■ WHAT YOU ARE ASKED TO DO:
Pull every line that includes the word "stringin" out of the data below and copy it.

==================================================

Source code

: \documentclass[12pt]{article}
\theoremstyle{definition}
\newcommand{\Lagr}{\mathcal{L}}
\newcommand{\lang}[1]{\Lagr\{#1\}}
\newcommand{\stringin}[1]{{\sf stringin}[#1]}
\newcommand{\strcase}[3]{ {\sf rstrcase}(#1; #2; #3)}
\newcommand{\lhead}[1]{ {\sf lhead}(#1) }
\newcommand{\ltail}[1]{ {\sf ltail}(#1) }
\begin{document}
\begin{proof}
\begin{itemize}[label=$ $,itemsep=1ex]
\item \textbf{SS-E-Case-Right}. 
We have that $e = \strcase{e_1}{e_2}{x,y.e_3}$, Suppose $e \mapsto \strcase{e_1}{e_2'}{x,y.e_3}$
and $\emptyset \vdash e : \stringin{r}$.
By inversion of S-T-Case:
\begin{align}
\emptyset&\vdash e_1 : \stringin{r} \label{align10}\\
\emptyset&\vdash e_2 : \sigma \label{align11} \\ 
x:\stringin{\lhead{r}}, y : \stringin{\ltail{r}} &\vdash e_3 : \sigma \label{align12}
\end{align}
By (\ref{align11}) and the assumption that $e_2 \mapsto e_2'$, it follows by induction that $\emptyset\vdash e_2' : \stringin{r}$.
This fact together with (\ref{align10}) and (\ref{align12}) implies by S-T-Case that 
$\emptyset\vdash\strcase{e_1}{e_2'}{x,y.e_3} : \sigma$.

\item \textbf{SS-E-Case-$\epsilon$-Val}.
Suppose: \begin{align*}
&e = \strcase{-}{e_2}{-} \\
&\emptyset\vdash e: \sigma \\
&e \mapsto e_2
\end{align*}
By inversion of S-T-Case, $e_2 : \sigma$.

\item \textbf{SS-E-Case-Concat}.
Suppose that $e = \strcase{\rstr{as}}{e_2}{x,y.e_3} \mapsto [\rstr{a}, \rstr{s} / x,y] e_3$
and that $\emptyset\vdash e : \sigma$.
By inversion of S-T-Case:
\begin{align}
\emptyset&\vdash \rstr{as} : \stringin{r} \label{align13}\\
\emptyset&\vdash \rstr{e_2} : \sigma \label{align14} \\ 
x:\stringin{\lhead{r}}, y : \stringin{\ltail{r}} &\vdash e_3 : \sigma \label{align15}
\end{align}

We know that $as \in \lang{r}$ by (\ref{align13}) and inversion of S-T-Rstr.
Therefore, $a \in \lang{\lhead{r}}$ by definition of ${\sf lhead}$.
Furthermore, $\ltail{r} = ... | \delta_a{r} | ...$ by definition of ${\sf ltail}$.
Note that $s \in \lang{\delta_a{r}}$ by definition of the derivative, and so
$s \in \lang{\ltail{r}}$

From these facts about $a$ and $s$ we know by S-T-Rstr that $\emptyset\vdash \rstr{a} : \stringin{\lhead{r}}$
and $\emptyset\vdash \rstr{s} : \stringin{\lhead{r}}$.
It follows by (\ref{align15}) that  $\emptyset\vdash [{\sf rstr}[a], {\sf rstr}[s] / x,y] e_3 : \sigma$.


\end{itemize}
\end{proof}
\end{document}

==================================================

■ COMPLETED TASK:
\newcommand{\stringin}[1]{{\sf stringin}[#1]}
and $\emptyset \vdash e : \stringin{r}$.
\emptyset&\vdash e_1 : \stringin{r} \label{align10}\\
x:\stringin{\lhead{r}}, y : \stringin{\ltail{r}} &\vdash e_3 : \sigma \label{align12}
By (\ref{align11}) and the assumption that $e_2 \mapsto e_2'$, it follows by induction that $\emptyset\vdash e_2' : \stringin{r}$.
\emptyset&\vdash \rstr{as} : \stringin{r} \label{align13}\\
x:\stringin{\lhead{r}}, y : \stringin{\ltail{r}} &\vdash e_3 : \sigma \label{align15}
From these facts about $a$ and $s$ we know by S-T-Rstr that $\emptyset\vdash \rstr{a} : \stringin{\lhead{r}}$
and $\emptyset\vdash \rstr{s} : \stringin{\lhead{r}}$.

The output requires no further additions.